**Task description:**
Show every line of the data below that includes the word "removeInputRecipe".

________________________________________

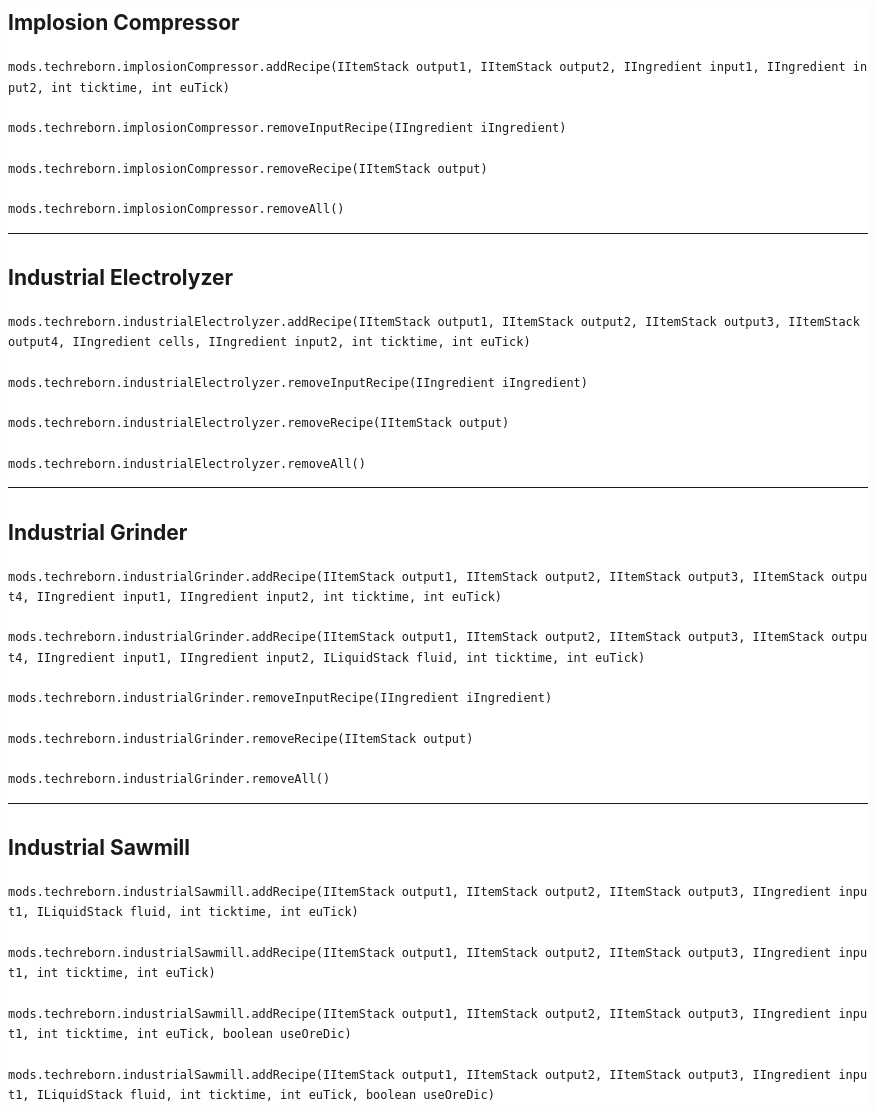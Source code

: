 ## Implosion Compressor

    mods.techreborn.implosionCompressor.addRecipe(IItemStack output1, IItemStack output2, IIngredient input1, IIngredient input2, int ticktime, int euTick)

    mods.techreborn.implosionCompressor.removeInputRecipe(IIngredient iIngredient)

    mods.techreborn.implosionCompressor.removeRecipe(IItemStack output)

    mods.techreborn.implosionCompressor.removeAll()

---

## Industrial Electrolyzer

    mods.techreborn.industrialElectrolyzer.addRecipe(IItemStack output1, IItemStack output2, IItemStack output3, IItemStack output4, IIngredient cells, IIngredient input2, int ticktime, int euTick)

    mods.techreborn.industrialElectrolyzer.removeInputRecipe(IIngredient iIngredient)

    mods.techreborn.industrialElectrolyzer.removeRecipe(IItemStack output)

    mods.techreborn.industrialElectrolyzer.removeAll()

---

## Industrial Grinder

    mods.techreborn.industrialGrinder.addRecipe(IItemStack output1, IItemStack output2, IItemStack output3, IItemStack output4, IIngredient input1, IIngredient input2, int ticktime, int euTick)

    mods.techreborn.industrialGrinder.addRecipe(IItemStack output1, IItemStack output2, IItemStack output3, IItemStack output4, IIngredient input1, IIngredient input2, ILiquidStack fluid, int ticktime, int euTick)

    mods.techreborn.industrialGrinder.removeInputRecipe(IIngredient iIngredient)

    mods.techreborn.industrialGrinder.removeRecipe(IItemStack output)

    mods.techreborn.industrialGrinder.removeAll()

---

## Industrial Sawmill

    mods.techreborn.industrialSawmill.addRecipe(IItemStack output1, IItemStack output2, IItemStack output3, IIngredient input1, ILiquidStack fluid, int ticktime, int euTick)

    mods.techreborn.industrialSawmill.addRecipe(IItemStack output1, IItemStack output2, IItemStack output3, IIngredient input1, int ticktime, int euTick)

    mods.techreborn.industrialSawmill.addRecipe(IItemStack output1, IItemStack output2, IItemStack output3, IIngredient input1, int ticktime, int euTick, boolean useOreDic)

    mods.techreborn.industrialSawmill.addRecipe(IItemStack output1, IItemStack output2, IItemStack output3, IIngredient input1, ILiquidStack fluid, int ticktime, int euTick, boolean useOreDic)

________________________________________

**Expected answer:**
    mods.techreborn.implosionCompressor.removeInputRecipe(IIngredient iIngredient)
    mods.techreborn.industrialElectrolyzer.removeInputRecipe(IIngredient iIngredient)
    mods.techreborn.industrialGrinder.removeInputRecipe(IIngredient iIngredient)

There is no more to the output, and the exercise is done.